- _Aim of the task_:
Your task is to give the listing below back word for word, pictures excluded.

Start of Record extracts

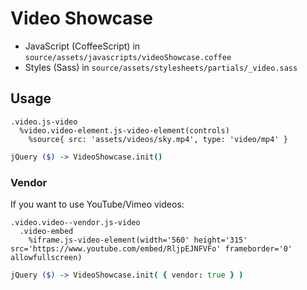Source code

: Video Showcase
==============

- JavaScript (CoffeeScript) in `source/assets/javascripts/videoShowcase.coffee`
- Styles (Sass) in `source/assets/stylesheets/partials/_video.sass`

Usage
-----

```haml
.video.js-video
  %video.video-element.js-video-element(controls)
    %source{ src: 'assets/videos/sky.mp4', type: 'video/mp4' }
```

```coffeescript
jQuery ($) -> VideoShowcase.init()
```

### Vendor

If you want to use YouTube/Vimeo videos:

```haml
.video.video--vendor.js-video
  .video-embed
    %iframe.js-video-element(width='560' height='315' src='https://www.youtube.com/embed/RljpEJNFVFo' frameborder='0' allowfullscreen)
```

```coffeescript
jQuery ($) -> VideoShowcase.init( { vendor: true } )
```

End of Record extracts

- _Exercise solution_:
Source code

: Video Showcase
==============

- JavaScript (CoffeeScript) in `source/assets/javascripts/videoShowcase.coffee`
- Styles (Sass) in `source/assets/stylesheets/partials/_video.sass`

Usage
-----

```haml
.video.js-video
  %video.video-element.js-video-element(controls)
    %source{ src: 'assets/videos/sky.mp4', type: 'video/mp4' }
```

```coffeescript
jQuery ($) -> VideoShowcase.init()
```

### Vendor

If you want to use YouTube/Vimeo videos:

```haml
.video.video--vendor.js-video
  .video-embed
    %iframe.js-video-element(width='560' height='315' src='https://www.youtube.com/embed/RljpEJNFVFo' frameborder='0' allowfullscreen)
```

```coffeescript
jQuery ($) -> VideoShowcase.init( { vendor: true } )
```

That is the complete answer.